[HPI note: This rather long summary is drawn from a much longer article examining the role of gold in the modern world, focused specifically on production. For the full piece, click on Source, above.]
US, January 1, 2009 (National Geographic Magazine): No single element has tantalized and tormented the human imagination more than gold. For thousands of years the desire to possess gold has driven people to extremes, fueling wars and conquests, girding empires and currencies, leveling mountains and forests.
Nowhere is the gold obsession more culturally entrenched than it is in India. Per capita income in this country of a billion people is $2,700, but it has been the world’s runaway leader in gold demand for several decades. In 2007, India consumed 773.6 tons of gold, about 20 percent of the world gold market and more than double that purchased by either of its closest followers, China (363.3 tons) and the U.S. (278.1 tons). India produces very little gold of its own, but its citizens have hoarded up to 18,000 tons of the yellow metal–more than 40 times the amount held in the country’s central bank.
India’s fixation stems not simply from a love of extravagance or the rising prosperity of an emerging middle class. For Muslims, Hindus, Sikhs, and Christians alike, gold plays a central role at nearly every turning point in life–most of all when a couple marries. There are some ten million weddings in India every year, and in all but a few, gold is crucial both to the spectacle and to the culturally freighted transaction between families and generations. “It’s written into our DNA,” says K. A. Babu, a manager at the Alapatt jewelry store in the southwestern city of Cochin. “Gold equals good fortune.”
This equation manifests itself most palpably during the springtime festival of Akshaya Tritiya, considered the most auspicious day to buy gold on the Hindu calendar. The quantity of gold jewelry Indians purchase on this day–49 tons in 2008–so exceeds the amount bought on any other day of the year throughout the world that it often nudges gold prices higher.
Throughout the year, though, the epicenter of gold consumption is Kerala, a relatively prosperous state on India’s southern tip that claims just 3 percent of the country’s population but 7 to 8 percent of its gold market. It’s an unusual distinction for a region that has one of the world’s only democratically elected Marxist governments, but it is rooted in history. A key port in the global spice trade, Kerala gained an early exposure to gold, from the Romans who offered coins in exchange for pepper, cardamom, and cinnamon to subsequent waves of colonizers, the Portuguese, Dutch, English. In modern times, when lower castes have increasing purchasing power, gold is a powerful symbol of upward mobility.

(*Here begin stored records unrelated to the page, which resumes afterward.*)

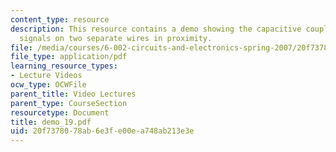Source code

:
 ```yaml
---
content_type: resource
description: This resource contains a demo showing the capacitive coupling between
  signals on two separate wires in proximity.
file: /media/courses/6-002-circuits-and-electronics-spring-2007/20f7378078ab6e3fe00ea748ab213e3e_demo_19.pdf
file_type: application/pdf
learning_resource_types:
- Lecture Videos
ocw_type: OCWFile
parent_title: Video Lectures
parent_type: CourseSection
resourcetype: Document
title: demo_19.pdf
uid: 20f73780-78ab-6e3f-e00e-a748ab213e3e
---
```

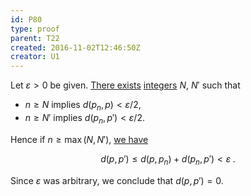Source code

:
 ```yaml
---
id: P80
type: proof
parent: T22
created: 2016-11-02T12:46:50Z
creator: U1
---
```

Let $\varepsilon > 0$ be given. [There exists](D21) [integers](#integer) $N$, $N'$ such that

* $n \geq N$ implies $d(p_n,p) < \varepsilon / 2$,
* $n \geq N'$ implies $d(p_n,p') < \varepsilon / 2$.

Hence if $n \geq \max(N, N')$, [we have](D20)

$$
d(p,p') \leq d(p,p_n) + d(p_n,p') < \varepsilon \; .
$$

Since $\varepsilon$ was arbitrary, we conclude that $d(p,p') = 0$.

India’s biggest gold retailers all come from Kerala, and 13 large gold showrooms clog a two-mile stretch of Cochin’s main thoroughfare, Mahatma Gandhi Road. (What would the ascetic Mahatma have thought?) Among the upper classes and younger consumers in Delhi and Mumbai, gold may be starting to lose ground to more understated–and expensive–materials like platinum and diamonds.
As the price of the metal goes up, however, poor Indian families are having a harder time raising the gold they need for dowries. Though the dowry retains a social function–balancing the wealth between the families of bride and groom–the rising price of gold has only fueled its abusive side. In the neighboring state of Tamil Nadu, the struggle to acquire gold has led to dowry-related domestic violence and selective abortions (committed by families avoiding the financial burden of a daughter).
Even in Kerala, the pressure is sometimes too much for the poor to take. Rajani Chidambaram, a 59-year-old widow living in a slum on the outskirts of Cochin, recently found a young man to marry her only daughter, age 27. The groom’s family, however, demanded a dowry far out of her reach: 25 sovereigns (200 grams) of gold (worth $1,650 eight years ago, but more than $5,200 today). Chidambaram, a cleaning woman, has only the two earrings she wears; the gold necklace she once owned went to pay off her deceased husband’s hospital bills. “I had to agree to the groom’s demand,” Chidambaram says, wiping away tears. “If I refused, my daughter would stay home forever.”